Monday, January 20, 2014

MLK Day

Today we celebrate the birthday of Martin Luther King

I have great respect for the man and what he stood for. I also think it's a shame that politicians like to put words in his mouth after his tragic death. Oh, and I think his monument in DC really doesn't fit him.


Anyway - 3+ years ago (December, 2010), there was a huge stink at my alma mata, West Chester University.

Someone hung fliers for a proposed meeting of a "White Student Union" on campus. School responded by saying "there isn't a group", rather than discussing the root issue - that there are a host of groups on campus that are, by name, racially oriented.

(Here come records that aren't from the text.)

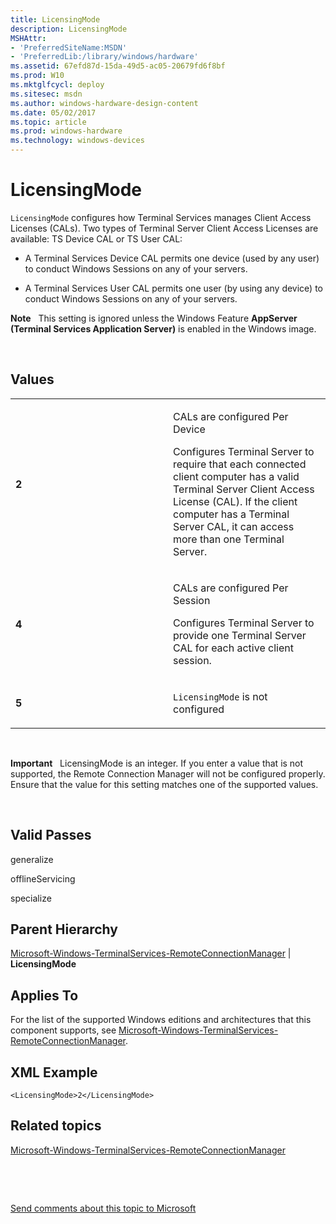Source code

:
 ```yaml
---
title: LicensingMode
description: LicensingMode
MSHAttr:
- 'PreferredSiteName:MSDN'
- 'PreferredLib:/library/windows/hardware'
ms.assetid: 67efd87d-15da-49d5-ac05-20679fd6f8bf
ms.prod: W10
ms.mktglfcycl: deploy
ms.sitesec: msdn
ms.author: windows-hardware-design-content
ms.date: 05/02/2017
ms.topic: article
ms.prod: windows-hardware
ms.technology: windows-devices
---
```


# LicensingMode


`LicensingMode` configures how Terminal Services manages Client Access Licenses (CALs). Two types of Terminal Server Client Access Licenses are available: TS Device CAL or TS User CAL:

-   A Terminal Services Device CAL permits one device (used by any user) to conduct Windows Sessions on any of your servers.

-   A Terminal Services User CAL permits one user (by using any device) to conduct Windows Sessions on any of your servers.

**Note**  
This setting is ignored unless the Windows Feature **AppServer** **(Terminal Services Application Server)** is enabled in the Windows image.

 

## Values


<table>
<colgroup>
<col width="50%" />
<col width="50%" />
</colgroup>
<tbody>
<tr class="odd">
<td><p><strong>2</strong></p></td>
<td><p>CALs are configured Per Device</p>
<p>Configures Terminal Server to require that each connected client computer has a valid Terminal Server Client Access License (CAL). If the client computer has a Terminal Server CAL, it can access more than one Terminal Server.</p></td>
</tr>
<tr class="even">
<td><p><strong>4</strong></p></td>
<td><p>CALs are configured Per Session</p>
<p>Configures Terminal Server to provide one Terminal Server CAL for each active client session.</p></td>
</tr>
<tr class="odd">
<td><p><strong>5</strong></p></td>
<td><p><code>LicensingMode</code> is not configured</p></td>
</tr>
</tbody>
</table>

 

**Important**  
LicensingMode is an integer. If you enter a value that is not supported, the Remote Connection Manager will not be configured properly. Ensure that the value for this setting matches one of the supported values.

 

## Valid Passes


generalize

offlineServicing

specialize

## Parent Hierarchy


[Microsoft-Windows-TerminalServices-RemoteConnectionManager](microsoft-windows-terminalservices-remoteconnectionmanager.md) | **LicensingMode**

## Applies To


For the list of the supported Windows editions and architectures that this component supports, see [Microsoft-Windows-TerminalServices-RemoteConnectionManager](microsoft-windows-terminalservices-remoteconnectionmanager.md).

## XML Example


``` syntax
<LicensingMode>2</LicensingMode>
```

## Related topics


[Microsoft-Windows-TerminalServices-RemoteConnectionManager](microsoft-windows-terminalservices-remoteconnectionmanager.md)

 

 

[Send comments about this topic to Microsoft](mailto:wsddocfb@microsoft.com?subject=Documentation%20feedback%20%5Bp_unattend\p_unattend%5D:%20LicensingMode%20%20RELEASE:%20%2810/3/2016%29&body=%0A%0APRIVACY%20STATEMENT%0A%0AWe%20use%20your%20feedback%20to%20improve%20the%20documentation.%20We%20don't%20use%20your%20email%20address%20for%20any%20other%20purpose,%20and%20we'll%20remove%20your%20email%20address%20from%20our%20system%20after%20the%20issue%20that%20you're%20reporting%20is%20fixed.%20While%20we're%20working%20to%20fix%20this%20issue,%20we%20might%20send%20you%20an%20email%20message%20to%20ask%20for%20more%20info.%20Later,%20we%20might%20also%20send%20you%20an%20email%20message%20to%20let%20you%20know%20that%20we've%20addressed%20your%20feedback.%0A%0AFor%20more%20info%20about%20Microsoft's%20privacy%20policy,%20see%20http://privacy.microsoft.com/default.aspx. "Send comments about this topic to Microsoft")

Here's my letter to the editor, in its entirety. 
To the Editor, Recently, all students were sent a communication by the “Campus Climate Intervention Team” regarding an apparent attempt on campus to form a “white student union” on campus. I do not live on campus, and the first time I became aware of this alleged group was from the University’s email stating that such a group did not exist. As a practicing Jew, I’m deeply concerned about the overt Aryan undertones in such a group, and I feel that I have as much as anyone else, if not more, to fear by a group that espouses “white power.” That being said, I also see the potential for discussion that the appearance of these posters on campus creates.
West Chester has a host of organizations that, by their very name, represent a selection of the university’s population by skin color. The obvious list includes the Black Student Union, as well as the Latino American Student Organization, The Black and Latino Greek Council, the Asian Student Association and Black Men United. I acknowledge that many things have changed in this country in the last 50 years, and that, yes, racism still exists.
My grandfather was present at Dr. King’s march on Washington, and he was arrested in the south in the sixties, as a white Catholic man from Massachusetts who felt he was morally responsible to help fight racism, and risked his life and livelihood to travel and support those in need. I think now, we do a disservice to those who fought in the civil rights battles if we gloss over this incident in the name of political correctness.
Embracing the potential for discussion that exists, I challenge that for the university to not allow such a group, in light of the other groups that already exist, is a morally incompatible position. I acknowledge that the school wants to promote diversity, however for this school to truly be “inclusive,” any group that exists to divide the student body by skin color alone does everyone a disservice.